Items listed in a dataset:
%%
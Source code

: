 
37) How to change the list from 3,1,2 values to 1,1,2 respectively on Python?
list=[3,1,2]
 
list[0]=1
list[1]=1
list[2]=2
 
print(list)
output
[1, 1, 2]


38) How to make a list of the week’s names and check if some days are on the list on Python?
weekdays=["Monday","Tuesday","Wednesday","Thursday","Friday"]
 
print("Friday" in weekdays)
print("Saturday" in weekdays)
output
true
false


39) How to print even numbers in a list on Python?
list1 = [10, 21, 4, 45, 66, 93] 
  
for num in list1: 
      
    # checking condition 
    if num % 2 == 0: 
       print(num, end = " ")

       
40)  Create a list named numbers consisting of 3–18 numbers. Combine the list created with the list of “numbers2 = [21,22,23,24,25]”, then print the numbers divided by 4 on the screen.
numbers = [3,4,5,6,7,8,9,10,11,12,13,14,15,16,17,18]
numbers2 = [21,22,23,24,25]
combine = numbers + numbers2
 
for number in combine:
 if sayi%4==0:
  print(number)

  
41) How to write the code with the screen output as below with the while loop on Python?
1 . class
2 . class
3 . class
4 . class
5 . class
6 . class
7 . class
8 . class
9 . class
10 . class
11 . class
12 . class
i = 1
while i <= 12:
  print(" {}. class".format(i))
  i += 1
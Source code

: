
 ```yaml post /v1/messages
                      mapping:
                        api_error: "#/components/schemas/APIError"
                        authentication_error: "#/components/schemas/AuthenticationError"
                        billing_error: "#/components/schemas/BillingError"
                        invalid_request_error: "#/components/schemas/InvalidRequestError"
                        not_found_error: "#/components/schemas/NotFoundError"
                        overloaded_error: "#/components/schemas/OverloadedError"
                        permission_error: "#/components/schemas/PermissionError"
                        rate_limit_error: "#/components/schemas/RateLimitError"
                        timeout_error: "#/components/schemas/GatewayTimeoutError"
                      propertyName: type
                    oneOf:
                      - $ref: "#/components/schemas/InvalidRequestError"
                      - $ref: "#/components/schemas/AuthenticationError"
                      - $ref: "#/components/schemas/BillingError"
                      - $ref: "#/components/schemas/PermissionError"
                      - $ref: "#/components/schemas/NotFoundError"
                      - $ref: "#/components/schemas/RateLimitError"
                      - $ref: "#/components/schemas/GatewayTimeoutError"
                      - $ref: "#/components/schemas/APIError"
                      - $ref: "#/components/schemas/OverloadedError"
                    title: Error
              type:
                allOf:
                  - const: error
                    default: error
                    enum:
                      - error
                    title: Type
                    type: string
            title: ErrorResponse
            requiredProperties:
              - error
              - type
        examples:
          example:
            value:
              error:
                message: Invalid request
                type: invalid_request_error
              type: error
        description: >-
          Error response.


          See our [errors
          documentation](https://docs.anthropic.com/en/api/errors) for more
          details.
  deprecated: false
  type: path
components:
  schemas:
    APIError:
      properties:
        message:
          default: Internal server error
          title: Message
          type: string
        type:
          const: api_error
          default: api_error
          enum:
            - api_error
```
%%
- _Work order_:
Each line above that contains the word "NotFoundError" should be returned.

- _Response for this exercise_:
                        not_found_error: "#/components/schemas/NotFoundError"
                      - $ref: "#/components/schemas/NotFoundError"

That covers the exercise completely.